With moral and cultural issues playing as large a role in influencing tomorrow's presidential election as security, money and war, the question over the future make-up of the US Supreme Court is the issue that neither candidate has wished to fully acknowledge.
Beyond the prospect that disputed results in many states could once again put the outcome of the election in the hands of nine aging justices, the next president is almost certain to have the power to affect the ideological balance of the court, which often divides five to four on controversial issues.
With America's moral and cultural armies squaring off over gay marriage, stem-cell research and abortion, the power to appoint one or more new justices to the ideologically divided court is perhaps more important in the long term than who sits in the White House.
Last week, the issue came into focus when it was announced that 80-year-old Chief Justice William Rehnquist was being treated for thyroid cancer.
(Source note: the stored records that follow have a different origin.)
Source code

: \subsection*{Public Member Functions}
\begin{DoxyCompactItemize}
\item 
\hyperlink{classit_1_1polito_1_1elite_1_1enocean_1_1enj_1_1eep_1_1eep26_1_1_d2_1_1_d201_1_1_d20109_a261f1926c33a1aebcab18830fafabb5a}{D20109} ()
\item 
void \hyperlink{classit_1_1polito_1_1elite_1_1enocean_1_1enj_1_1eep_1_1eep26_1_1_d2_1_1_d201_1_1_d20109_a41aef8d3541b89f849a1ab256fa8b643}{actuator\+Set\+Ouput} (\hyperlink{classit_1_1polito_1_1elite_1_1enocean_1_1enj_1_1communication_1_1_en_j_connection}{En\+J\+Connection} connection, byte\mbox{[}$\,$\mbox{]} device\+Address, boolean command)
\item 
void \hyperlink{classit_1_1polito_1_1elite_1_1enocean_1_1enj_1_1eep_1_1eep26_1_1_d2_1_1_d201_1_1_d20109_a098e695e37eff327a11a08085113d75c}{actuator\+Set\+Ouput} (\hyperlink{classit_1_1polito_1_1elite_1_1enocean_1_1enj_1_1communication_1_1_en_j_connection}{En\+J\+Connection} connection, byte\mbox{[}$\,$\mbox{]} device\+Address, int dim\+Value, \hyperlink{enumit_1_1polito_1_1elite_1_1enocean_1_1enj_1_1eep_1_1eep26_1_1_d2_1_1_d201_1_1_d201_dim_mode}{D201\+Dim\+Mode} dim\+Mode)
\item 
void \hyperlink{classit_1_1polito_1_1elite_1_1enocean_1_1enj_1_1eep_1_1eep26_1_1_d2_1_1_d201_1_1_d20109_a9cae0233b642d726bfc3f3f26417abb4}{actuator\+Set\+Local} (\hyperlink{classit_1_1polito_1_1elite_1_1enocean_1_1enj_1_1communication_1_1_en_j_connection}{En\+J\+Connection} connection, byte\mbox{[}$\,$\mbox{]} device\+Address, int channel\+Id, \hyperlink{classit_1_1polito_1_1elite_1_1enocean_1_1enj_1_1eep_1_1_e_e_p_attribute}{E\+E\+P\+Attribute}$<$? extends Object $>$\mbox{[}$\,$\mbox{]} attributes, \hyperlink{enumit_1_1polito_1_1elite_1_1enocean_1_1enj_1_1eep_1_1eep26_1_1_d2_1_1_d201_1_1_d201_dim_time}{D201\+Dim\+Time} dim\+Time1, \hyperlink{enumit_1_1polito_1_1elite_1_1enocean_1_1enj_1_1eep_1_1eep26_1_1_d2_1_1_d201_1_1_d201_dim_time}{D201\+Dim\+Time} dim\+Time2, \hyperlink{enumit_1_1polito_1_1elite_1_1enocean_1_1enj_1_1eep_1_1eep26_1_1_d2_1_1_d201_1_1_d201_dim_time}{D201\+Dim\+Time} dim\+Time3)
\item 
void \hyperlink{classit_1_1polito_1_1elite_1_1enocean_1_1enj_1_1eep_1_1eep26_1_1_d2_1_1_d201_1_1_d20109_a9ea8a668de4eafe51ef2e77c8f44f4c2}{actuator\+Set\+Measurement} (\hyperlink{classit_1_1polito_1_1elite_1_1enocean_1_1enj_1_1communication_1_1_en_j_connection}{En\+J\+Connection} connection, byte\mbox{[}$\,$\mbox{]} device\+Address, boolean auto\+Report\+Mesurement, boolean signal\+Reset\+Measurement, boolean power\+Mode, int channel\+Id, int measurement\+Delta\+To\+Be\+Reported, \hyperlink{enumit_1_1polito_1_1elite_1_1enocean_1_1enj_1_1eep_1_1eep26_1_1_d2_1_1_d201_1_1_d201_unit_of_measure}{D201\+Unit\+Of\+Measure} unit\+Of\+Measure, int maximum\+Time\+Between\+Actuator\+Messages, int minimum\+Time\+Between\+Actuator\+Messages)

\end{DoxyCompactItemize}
Rehnquist, an ideological conservative who has presided over the court for 17 years and who has seen the country move to the right since he was appointed by former president Nixon, is said to be ready for work next week in case there are election issues to resolve.
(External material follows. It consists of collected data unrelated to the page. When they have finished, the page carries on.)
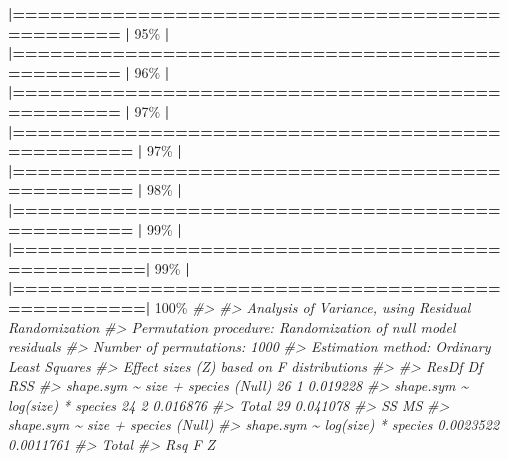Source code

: \documentclass[
]{book}
\newenvironment{Shaded}{\begin{snugshade}}{\end{snugshade}}
\newcommand{\CommentTok}[1]{\textcolor[rgb]{0.56,0.35,0.01}{\textit{#1}}}
\newcommand{\DecValTok}[1]{\textcolor[rgb]{0.00,0.00,0.81}{#1}}
\newcommand{\ErrorTok}[1]{\textcolor[rgb]{0.64,0.00,0.00}{\textbf{#1}}}
\newcommand{\NormalTok}[1]{#1}
\newcommand{\SpecialCharTok}[1]{\textcolor[rgb]{0.81,0.36,0.00}{\textbf{#1}}}
\begin{document}
\begin{Shaded}
\begin{Highlighting}[]
  \ErrorTok{|================================================}  \ErrorTok{|}  \DecValTok{95}\NormalTok{\%}
  \SpecialCharTok{|}                                                        
  \ErrorTok{|================================================}  \ErrorTok{|}  \DecValTok{96}\NormalTok{\%}
  \SpecialCharTok{|}                                                        
  \ErrorTok{|================================================}  \ErrorTok{|}  \DecValTok{97}\NormalTok{\%}
  \SpecialCharTok{|}                                                        
  \ErrorTok{|=================================================} \ErrorTok{|}  \DecValTok{97}\NormalTok{\%}
  \SpecialCharTok{|}                                                        
  \ErrorTok{|=================================================} \ErrorTok{|}  \DecValTok{98}\NormalTok{\%}
  \SpecialCharTok{|}                                                        
  \ErrorTok{|=================================================} \ErrorTok{|}  \DecValTok{99}\NormalTok{\%}
  \SpecialCharTok{|}                                                        
  \ErrorTok{|==================================================|}  \DecValTok{99}\NormalTok{\%}
  \SpecialCharTok{|}                                                        
  \ErrorTok{|==================================================|} \DecValTok{100}\NormalTok{\%}
\CommentTok{\#\textgreater{} }
\CommentTok{\#\textgreater{} Analysis of Variance, using Residual Randomization}
\CommentTok{\#\textgreater{} Permutation procedure: Randomization of null model residuals }
\CommentTok{\#\textgreater{} Number of permutations: 1000 }
\CommentTok{\#\textgreater{} Estimation method: Ordinary Least Squares }
\CommentTok{\#\textgreater{} Effect sizes (Z) based on F distributions}
\CommentTok{\#\textgreater{} }
\CommentTok{\#\textgreater{}                                   ResDf Df      RSS}
\CommentTok{\#\textgreater{} shape.sym \textasciitilde{} size + species (Null)    26  1 0.019228}
\CommentTok{\#\textgreater{} shape.sym \textasciitilde{} log(size) * species      24  2 0.016876}
\CommentTok{\#\textgreater{} Total                                29    0.041078}
\CommentTok{\#\textgreater{}                                          SS        MS}
\CommentTok{\#\textgreater{} shape.sym \textasciitilde{} size + species (Null)                    }
\CommentTok{\#\textgreater{} shape.sym \textasciitilde{} log(size) * species   0.0023522 0.0011761}
\CommentTok{\#\textgreater{} Total                                                }
\CommentTok{\#\textgreater{}                                        Rsq      F      Z}

\end{Highlighting}
\end{Shaded}
\end{document}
But Rehnquist's illness placed both sides of the US' cultural divide on notice. Three other justices have already been treated for cancer, and with all but one over the age of 65, the court is fast approaching a changing of the guard that makes the outcome of tomorrow's vote all the more important.
It's 10 years since the last justice was confirmed; not since 1812 to 1823 has it gone that long unchanged. Indeed, some commentators fear Kerry's first or Bush's second term could be dominated by nomination battles. Democrats see the court as dominated five to four by conservatives; Republicans see it as evenly split. Any change in the make-up could tip it further either way.
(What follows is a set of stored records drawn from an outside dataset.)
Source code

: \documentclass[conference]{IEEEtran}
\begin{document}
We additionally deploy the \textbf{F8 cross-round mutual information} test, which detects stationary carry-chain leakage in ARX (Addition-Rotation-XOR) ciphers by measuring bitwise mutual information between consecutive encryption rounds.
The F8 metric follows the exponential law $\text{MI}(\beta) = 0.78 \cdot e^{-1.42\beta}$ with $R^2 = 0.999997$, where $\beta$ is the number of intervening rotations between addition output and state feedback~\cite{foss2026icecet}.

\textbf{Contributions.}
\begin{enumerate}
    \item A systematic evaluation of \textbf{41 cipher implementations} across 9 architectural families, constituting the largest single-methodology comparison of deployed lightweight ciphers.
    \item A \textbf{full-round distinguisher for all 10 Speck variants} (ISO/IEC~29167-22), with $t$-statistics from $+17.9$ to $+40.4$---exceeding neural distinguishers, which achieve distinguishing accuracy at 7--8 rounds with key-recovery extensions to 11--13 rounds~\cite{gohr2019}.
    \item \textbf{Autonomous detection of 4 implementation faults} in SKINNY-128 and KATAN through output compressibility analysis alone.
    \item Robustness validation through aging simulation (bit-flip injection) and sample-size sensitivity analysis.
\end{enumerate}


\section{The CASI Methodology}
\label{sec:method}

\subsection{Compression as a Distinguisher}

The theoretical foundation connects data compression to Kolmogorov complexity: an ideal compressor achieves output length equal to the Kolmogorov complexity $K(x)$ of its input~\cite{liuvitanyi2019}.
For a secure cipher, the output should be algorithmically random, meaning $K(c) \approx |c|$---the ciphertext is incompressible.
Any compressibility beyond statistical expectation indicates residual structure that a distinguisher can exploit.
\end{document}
"This election is not just about the next four years but the next 40," says Nan Aron, president of Alliance for Justice.
"The new president or the re-elected president will have huge control over the future direction of the court," Aron said.
Democrats fear that if Bush is re-elected, he will follow a familiar pattern of judicial appointment.
"Ideology has triumphed qualification in Bush's judicial selections," Aron said. "He's looked for young ideologues with fixed hostilities toward civil rights, environmental and consumer protections and a woman's right to choose."
Despite his faith, Kerry has vowed he will not nominate a judge who does not support abortion rights. Bush, somewhat opaquely, says he'll name "judges who know the difference between personal opinion and the strict interpretation of the law."
Under a Bush second term Democrats fear a conservative could be selected to replace liberal John Paul Stevens, 84. And conservative groups fear a liberal successor to Rehnquist or to the committed conservative Antonin Scalia.
"I don't think it is too much to say that the culture may well hang in the balance with the appointment of Supreme Court justices in the coming years," said Tony Perkins, president of the socially conservative Family Research Council.
As an original opponent of abortion rights and supporter of invading neutral Cambodia in the early 1970s, Rehnquist has been a soldier for the right, helping to deliver the 2000 election to Bush, weakening the barrier between church and state, restricting the criminal appeals process and the reach of affirmative action, as well as reducing the power of Washington to dictate to the states.